● Instructions to follow:
Nothing but a number is expected: the count of lines in the data below that include "Remove".

(Data items)
---------------

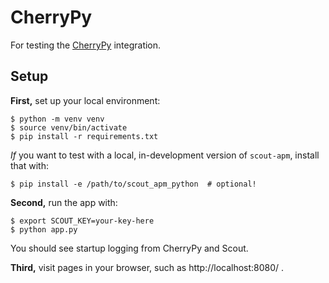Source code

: CherryPy
========

For testing the [CherryPy](https://cherrypy.org/) integration.

Setup
-----

**First,** set up your local environment:

```
$ python -m venv venv
$ source venv/bin/activate
$ pip install -r requirements.txt
```

*If* you want to test with a local, in-development version of `scout-apm`,
install that with:

```
$ pip install -e /path/to/scout_apm_python  # optional!
```

**Second,** run the app with:

```
$ export SCOUT_KEY=your-key-here
$ python app.py
```

You should see startup logging from CherryPy and Scout.

**Third,** visit pages in your browser, such as http://localhost:8080/ .
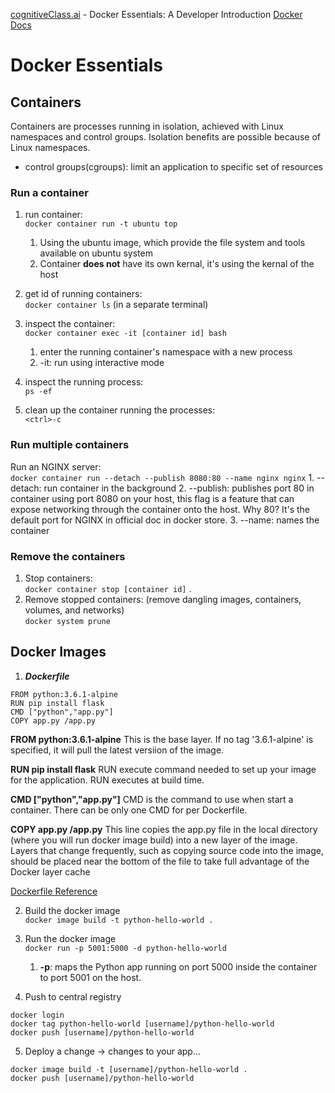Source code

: [cognitiveClass.ai](cognitiveClass.ai) - Docker Essentials: A Developer Introduction
[Docker Docs](https://docs.docker.com/)
# Docker Essentials

## Containers
Containers are processes running in isolation, achieved with Linux namespaces and control groups. Isolation benefits are possible because of Linux namespaces.
* control groups(cgroups): limit an application to specific set of resources

### Run a container
1. run container:  
`docker container run -t ubuntu top`
    1. Using the ubuntu image, which provide the file system and tools available on ubuntu system
    2. Container **does not** have its own kernal, it's using the kernal of the host

2. get id of running containers:  
`docker container ls` (in a separate terminal)

3. inspect the container:  
`docker container exec -it [container id] bash`
    1. enter the running container's namespace with a new process
    2. -it: run using interactive mode

4. inspect the running process:  
`ps -ef`

5. clean up the container running the processes:  
`<ctrl>-c`

### Run multiple containers
Run an NGINX server:  
`docker container run --detach --publish 8080:80 --name nginx nginx`
    1. --detach: run container in the background
    2. --publish: publishes port 80 in container using port 8080 on your host, this flag is a feature that can expose networking through the container onto the host. Why 80? It's the default port for NGINX in official doc in docker store.
    3. --name: names the container

### Remove the containers
1. Stop containers:  
`docker container stop [container id]` .
2. Remove stopped containers: (remove dangling images, containers, volumes, and networks)  
`docker system prune`

## Docker Images
1. ***Dockerfile***
```
FROM python:3.6.1-alpine
RUN pip install flask
CMD ["python","app.py"]
COPY app.py /app.py
```
**FROM python:3.6.1-alpine**
This is the base layer. If no tag '3.6.1-alpine' is specified, it will pull the latest versiion of the image.

**RUN pip install flask**
RUN execute command needed to set up your image for the application. RUN executes at build time.

**CMD ["python","app.py"]**
CMD is the command to use when start a container. There can be only one CMD for per Dockerfile.

**COPY app.py /app.py**
This line copies the app.py file in the local directory (where you will run docker image build) into a new layer of the image. Layers that change frequently, such as copying source code into the image, should be placed near the bottom of the file to take full advantage of the Docker layer cache

[Dockerfile Reference](https://docs.docker.com/engine/reference/builder/)

2. Build the docker image  
`docker image build -t python-hello-world .`

3. Run the docker image  
`docker run -p 5001:5000 -d python-hello-world`
    1. **-p**: maps the Python app running on port 5000 inside the container to port 5001 on the host.

4. Push to central registry
```
docker login
docker tag python-hello-world [username]/python-hello-world
docker push [username]/python-hello-world
```
5. Deploy a change
-> changes to your app...
```
docker image build -t [username]/python-hello-world .
docker push [username]/python-hello-world
```
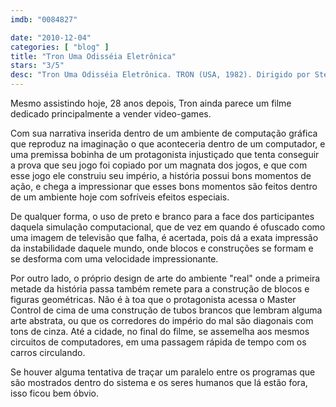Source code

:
 ```yaml
---
imdb: "0084827"

date: "2010-12-04"
categories: [ "blog" ]
title: "Tron Uma Odisséia Eletrônica"
stars: "3/5"
desc: "Tron Uma Odisséia Eletrônica. TRON (USA, 1982). Dirigido por Steven Lisberger. Escrito por Steven Lisberger, Steven Lisberger, Bonnie MacBird. Com Jeff Bridges, Bruce Boxleitner, David Warner, Cindy Morgan, Barnard Hughes, Dan Shor, Peter Jurasik, Tony Stephano, Craig Chudy."
---
```

Mesmo assistindo hoje, 28 anos depois, Tron ainda parece um filme dedicado principalmente a vender video-games.

Com sua narrativa inserida dentro de um ambiente de computação gráfica que reproduz na imaginação o que aconteceria dentro de um computador, e uma premissa bobinha de um protagonista injustiçado que tenta conseguir a prova que seu jogo foi copiado por um magnata dos jogos, e que com esse jogo ele construiu seu império, a história possui bons momentos de ação, e chega a impressionar que esses bons momentos são feitos dentro de um ambiente hoje com sofríveis efeitos especiais.

De qualquer forma, o uso de preto e branco para a face dos participantes daquela simulação computacional, que de vez em quando é ofuscado como uma imagem de televisão que falha, é acertada, pois dá a exata impressão da instabilidade daquele mundo, onde blocos e construções se formam e se desforma com uma velocidade impressionante.

Por outro lado, o próprio design de arte do ambiente "real" onde a primeira metade da história passa também remete para a construção de blocos e figuras geométricas. Não é à toa que o protagonista acessa o Master Control de cima de uma construção de tubos brancos que lembram alguma arte abstrata, ou que os corredores do império do mal são diagonais com tons de cinza. Até a cidade, no final do filme, se assemelha aos mesmos circuitos de computadores, em uma passagem rápida de tempo com os carros circulando.

Se houver alguma tentativa de traçar um paralelo entre os programas que são mostrados dentro do sistema e os seres humanos que lá estão fora, isso ficou bem óbvio.

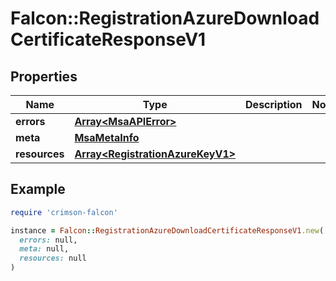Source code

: # Falcon::RegistrationAzureDownloadCertificateResponseV1

## Properties

| Name | Type | Description | Notes |
| ---- | ---- | ----------- | ----- |
| **errors** | [**Array&lt;MsaAPIError&gt;**](MsaAPIError.md) |  |  |
| **meta** | [**MsaMetaInfo**](MsaMetaInfo.md) |  |  |
| **resources** | [**Array&lt;RegistrationAzureKeyV1&gt;**](RegistrationAzureKeyV1.md) |  |  |

## Example

```ruby
require 'crimson-falcon'

instance = Falcon::RegistrationAzureDownloadCertificateResponseV1.new(
  errors: null,
  meta: null,
  resources: null
)
```

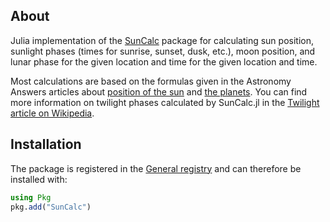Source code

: ## About

Julia implementation of the [SunCalc](https://github.com/mourner/suncalc/) package for 
calculating sun position, sunlight phases (times for sunrise, sunset, dusk, etc.), 
moon position, and lunar phase for the given location and time for the given location and time.

Most calculations are based on the formulas given in the Astronomy Answers articles
about [position of the sun](https://www.aa.quae.nl/en/reken/zonpositie.html)
and [the planets](https://www.aa.quae.nl/en/reken/hemelpositie.html).
You can find more information on twilight phases calculated by SunCalc.jl
in the [Twilight article on Wikipedia](https://en.wikipedia.org/wiki/Twilight).

## Installation

The package is registered in the [General registry](https://github.com/JuliaRegistries/General)
and can therefore be installed with:

```julia
using Pkg
pkg.add("SunCalc")
```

---------------

● Response area:
2